━━━━━ Data to examine
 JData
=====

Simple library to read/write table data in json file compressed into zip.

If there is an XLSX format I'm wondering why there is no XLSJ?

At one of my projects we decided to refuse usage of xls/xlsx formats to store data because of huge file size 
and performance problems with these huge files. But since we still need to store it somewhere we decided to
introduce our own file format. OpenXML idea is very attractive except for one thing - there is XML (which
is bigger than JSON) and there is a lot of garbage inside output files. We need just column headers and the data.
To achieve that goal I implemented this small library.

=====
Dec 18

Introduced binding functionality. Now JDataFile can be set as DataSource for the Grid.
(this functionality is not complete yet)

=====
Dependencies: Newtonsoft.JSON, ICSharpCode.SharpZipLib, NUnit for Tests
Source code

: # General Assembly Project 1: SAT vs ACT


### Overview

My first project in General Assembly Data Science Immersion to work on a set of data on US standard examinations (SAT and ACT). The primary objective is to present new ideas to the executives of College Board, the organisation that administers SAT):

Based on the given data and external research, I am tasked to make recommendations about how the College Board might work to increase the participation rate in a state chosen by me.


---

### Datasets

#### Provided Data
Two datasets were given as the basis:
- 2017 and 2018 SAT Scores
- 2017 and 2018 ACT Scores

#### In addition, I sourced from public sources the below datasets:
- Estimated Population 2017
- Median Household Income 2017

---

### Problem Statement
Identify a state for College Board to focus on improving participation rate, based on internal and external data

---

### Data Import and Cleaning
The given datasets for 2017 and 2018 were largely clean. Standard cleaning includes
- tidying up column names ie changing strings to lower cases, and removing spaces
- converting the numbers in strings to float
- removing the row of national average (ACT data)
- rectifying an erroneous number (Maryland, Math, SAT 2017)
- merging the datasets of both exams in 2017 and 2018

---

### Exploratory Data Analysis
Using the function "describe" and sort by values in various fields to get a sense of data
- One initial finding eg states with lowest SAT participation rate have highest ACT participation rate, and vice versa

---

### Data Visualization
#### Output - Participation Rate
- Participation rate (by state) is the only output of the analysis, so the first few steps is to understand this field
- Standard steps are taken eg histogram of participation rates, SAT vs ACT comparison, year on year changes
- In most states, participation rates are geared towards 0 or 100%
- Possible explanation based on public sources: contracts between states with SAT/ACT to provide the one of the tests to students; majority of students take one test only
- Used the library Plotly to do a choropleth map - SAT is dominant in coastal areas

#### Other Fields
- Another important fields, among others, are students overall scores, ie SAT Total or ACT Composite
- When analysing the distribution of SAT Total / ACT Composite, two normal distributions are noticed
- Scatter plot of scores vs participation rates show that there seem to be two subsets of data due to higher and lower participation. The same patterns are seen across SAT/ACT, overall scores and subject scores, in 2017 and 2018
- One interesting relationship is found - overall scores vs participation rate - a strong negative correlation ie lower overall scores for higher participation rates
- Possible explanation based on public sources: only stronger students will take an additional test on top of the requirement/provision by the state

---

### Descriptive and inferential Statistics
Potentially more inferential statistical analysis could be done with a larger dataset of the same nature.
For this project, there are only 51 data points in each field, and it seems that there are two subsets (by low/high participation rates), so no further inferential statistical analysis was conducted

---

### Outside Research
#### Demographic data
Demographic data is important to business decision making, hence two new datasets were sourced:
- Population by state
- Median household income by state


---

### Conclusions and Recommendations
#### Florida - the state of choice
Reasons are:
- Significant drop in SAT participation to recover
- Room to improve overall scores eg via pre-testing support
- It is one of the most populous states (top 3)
━━━━━━━━━━
━━━━━ Data to examine
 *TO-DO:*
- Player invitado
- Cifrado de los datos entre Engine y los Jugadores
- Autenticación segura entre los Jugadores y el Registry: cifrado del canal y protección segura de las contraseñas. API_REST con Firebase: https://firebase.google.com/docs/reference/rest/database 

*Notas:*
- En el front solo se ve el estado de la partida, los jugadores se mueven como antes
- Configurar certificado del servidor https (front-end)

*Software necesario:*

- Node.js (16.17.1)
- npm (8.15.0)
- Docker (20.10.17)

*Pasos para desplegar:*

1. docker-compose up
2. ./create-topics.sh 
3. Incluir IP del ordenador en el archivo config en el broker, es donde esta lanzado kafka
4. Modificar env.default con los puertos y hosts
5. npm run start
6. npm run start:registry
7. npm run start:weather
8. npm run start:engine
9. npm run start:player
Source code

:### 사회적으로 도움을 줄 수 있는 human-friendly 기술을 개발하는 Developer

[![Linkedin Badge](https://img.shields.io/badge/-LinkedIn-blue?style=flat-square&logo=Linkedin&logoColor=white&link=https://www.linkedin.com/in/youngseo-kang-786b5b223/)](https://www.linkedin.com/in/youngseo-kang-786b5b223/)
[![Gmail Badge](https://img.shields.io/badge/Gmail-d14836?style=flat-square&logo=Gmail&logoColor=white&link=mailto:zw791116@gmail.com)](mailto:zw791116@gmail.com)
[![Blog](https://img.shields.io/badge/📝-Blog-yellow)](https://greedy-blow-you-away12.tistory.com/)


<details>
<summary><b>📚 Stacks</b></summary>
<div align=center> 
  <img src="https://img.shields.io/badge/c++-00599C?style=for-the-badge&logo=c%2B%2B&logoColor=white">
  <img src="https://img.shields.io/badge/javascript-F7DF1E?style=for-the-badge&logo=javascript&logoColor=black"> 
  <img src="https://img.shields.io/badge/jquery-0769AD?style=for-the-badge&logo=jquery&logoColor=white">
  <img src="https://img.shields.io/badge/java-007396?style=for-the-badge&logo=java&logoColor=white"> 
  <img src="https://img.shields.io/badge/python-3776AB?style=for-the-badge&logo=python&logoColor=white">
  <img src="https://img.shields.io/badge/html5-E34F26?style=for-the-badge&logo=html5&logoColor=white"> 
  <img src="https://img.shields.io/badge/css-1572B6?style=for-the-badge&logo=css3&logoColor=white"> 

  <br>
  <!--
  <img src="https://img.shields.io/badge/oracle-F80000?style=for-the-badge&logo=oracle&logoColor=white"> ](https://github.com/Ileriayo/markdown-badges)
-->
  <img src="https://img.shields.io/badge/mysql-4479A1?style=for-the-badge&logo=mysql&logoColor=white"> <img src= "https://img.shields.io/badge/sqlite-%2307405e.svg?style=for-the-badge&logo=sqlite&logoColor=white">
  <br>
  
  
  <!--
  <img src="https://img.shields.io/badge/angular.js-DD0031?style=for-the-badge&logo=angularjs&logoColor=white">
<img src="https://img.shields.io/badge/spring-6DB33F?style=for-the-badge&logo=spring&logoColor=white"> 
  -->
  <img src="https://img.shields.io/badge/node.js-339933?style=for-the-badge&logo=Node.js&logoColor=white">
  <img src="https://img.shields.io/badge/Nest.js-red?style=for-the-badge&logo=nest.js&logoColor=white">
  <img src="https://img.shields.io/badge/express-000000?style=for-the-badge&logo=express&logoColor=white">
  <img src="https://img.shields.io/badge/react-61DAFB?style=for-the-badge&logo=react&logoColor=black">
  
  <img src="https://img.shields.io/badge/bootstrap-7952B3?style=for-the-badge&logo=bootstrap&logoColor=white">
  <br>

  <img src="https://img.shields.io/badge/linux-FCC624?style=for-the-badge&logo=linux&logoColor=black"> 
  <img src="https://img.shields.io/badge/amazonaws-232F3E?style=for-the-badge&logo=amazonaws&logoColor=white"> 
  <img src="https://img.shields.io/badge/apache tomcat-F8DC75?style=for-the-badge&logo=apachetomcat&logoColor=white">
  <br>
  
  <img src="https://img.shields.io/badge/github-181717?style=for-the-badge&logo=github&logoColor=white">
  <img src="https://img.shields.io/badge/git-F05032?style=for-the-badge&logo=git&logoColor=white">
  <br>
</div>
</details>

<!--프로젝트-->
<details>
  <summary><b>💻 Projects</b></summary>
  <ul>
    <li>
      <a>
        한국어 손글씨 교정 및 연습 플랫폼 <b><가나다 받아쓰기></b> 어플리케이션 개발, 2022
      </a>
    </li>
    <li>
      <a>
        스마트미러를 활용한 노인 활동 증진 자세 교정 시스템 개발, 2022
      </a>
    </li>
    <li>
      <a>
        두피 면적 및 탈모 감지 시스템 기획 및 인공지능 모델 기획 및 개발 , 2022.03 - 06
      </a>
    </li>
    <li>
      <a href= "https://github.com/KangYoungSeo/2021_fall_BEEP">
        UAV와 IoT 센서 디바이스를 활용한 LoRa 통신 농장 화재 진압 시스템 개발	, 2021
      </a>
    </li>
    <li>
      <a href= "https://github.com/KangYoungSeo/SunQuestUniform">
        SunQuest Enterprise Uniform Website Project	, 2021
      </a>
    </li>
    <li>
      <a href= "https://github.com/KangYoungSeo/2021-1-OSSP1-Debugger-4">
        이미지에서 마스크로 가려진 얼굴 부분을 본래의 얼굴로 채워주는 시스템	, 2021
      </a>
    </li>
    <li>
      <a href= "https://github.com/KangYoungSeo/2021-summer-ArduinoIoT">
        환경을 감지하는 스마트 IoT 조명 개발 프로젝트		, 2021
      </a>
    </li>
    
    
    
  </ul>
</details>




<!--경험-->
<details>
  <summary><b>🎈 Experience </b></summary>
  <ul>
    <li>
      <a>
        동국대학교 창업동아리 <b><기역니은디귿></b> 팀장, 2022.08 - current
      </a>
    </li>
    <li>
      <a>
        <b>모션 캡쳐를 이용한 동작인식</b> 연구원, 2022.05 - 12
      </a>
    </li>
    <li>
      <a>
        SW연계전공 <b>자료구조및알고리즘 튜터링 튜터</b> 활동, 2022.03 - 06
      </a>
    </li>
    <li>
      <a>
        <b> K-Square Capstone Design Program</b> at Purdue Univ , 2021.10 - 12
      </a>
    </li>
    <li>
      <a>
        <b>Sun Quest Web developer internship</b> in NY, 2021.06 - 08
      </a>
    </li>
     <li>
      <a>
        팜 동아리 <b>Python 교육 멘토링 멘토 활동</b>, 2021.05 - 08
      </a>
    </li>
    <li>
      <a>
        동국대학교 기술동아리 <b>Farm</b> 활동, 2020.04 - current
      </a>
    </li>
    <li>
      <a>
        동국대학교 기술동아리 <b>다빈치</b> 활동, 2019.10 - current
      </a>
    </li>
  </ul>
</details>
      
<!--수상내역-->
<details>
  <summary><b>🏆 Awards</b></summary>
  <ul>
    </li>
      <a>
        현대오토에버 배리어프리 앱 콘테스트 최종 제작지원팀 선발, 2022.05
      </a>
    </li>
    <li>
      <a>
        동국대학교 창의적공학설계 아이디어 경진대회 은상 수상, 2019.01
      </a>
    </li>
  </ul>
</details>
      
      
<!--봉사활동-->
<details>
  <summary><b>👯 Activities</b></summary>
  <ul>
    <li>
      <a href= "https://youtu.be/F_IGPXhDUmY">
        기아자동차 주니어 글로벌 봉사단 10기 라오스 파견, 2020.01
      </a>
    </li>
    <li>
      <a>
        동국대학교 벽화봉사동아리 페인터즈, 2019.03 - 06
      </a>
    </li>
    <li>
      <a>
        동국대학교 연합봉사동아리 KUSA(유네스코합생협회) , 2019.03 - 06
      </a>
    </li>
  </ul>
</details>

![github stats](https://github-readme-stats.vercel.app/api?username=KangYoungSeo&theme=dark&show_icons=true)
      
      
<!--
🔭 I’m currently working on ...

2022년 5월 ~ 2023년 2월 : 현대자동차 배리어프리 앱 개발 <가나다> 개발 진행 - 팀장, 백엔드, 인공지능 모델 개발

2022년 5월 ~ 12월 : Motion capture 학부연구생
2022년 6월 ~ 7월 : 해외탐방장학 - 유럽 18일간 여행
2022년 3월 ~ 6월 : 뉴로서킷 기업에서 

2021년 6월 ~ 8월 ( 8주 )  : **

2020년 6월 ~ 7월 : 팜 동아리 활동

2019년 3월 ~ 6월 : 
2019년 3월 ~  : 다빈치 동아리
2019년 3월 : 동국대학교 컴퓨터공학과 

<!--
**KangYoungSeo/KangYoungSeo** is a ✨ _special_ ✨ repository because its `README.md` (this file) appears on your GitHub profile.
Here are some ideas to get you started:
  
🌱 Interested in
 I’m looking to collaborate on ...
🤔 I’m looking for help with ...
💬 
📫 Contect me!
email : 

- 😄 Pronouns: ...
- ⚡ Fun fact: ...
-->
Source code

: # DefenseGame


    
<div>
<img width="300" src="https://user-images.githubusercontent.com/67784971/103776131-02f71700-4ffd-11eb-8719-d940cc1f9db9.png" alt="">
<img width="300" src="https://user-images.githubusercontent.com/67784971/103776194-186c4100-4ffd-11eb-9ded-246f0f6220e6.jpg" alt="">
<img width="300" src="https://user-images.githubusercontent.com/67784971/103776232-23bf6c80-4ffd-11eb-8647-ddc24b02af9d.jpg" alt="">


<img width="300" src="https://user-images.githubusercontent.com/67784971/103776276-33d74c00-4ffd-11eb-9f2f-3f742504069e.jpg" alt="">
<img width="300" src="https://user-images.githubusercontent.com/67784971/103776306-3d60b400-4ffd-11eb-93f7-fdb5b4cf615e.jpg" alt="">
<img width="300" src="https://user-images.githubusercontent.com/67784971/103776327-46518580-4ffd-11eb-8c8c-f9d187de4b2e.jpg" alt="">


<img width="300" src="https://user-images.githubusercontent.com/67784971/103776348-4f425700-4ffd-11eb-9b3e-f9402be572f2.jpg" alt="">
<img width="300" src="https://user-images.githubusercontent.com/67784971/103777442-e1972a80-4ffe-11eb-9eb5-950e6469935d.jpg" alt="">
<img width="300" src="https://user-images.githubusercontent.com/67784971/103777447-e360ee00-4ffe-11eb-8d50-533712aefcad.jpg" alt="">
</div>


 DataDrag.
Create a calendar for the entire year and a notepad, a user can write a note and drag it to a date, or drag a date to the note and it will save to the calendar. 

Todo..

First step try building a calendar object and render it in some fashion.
━━━━━━━━━━
* [Task directions]:
Among the records above, which lines hold the word "inferential"? Copy each one.

* [Reply]:
### Descriptive and inferential Statistics
Potentially more inferential statistical analysis could be done with a larger dataset of the same nature.
For this project, there are only 51 data points in each field, and it seems that there are two subsets (by low/high participation rates), so no further inferential statistical analysis was conducted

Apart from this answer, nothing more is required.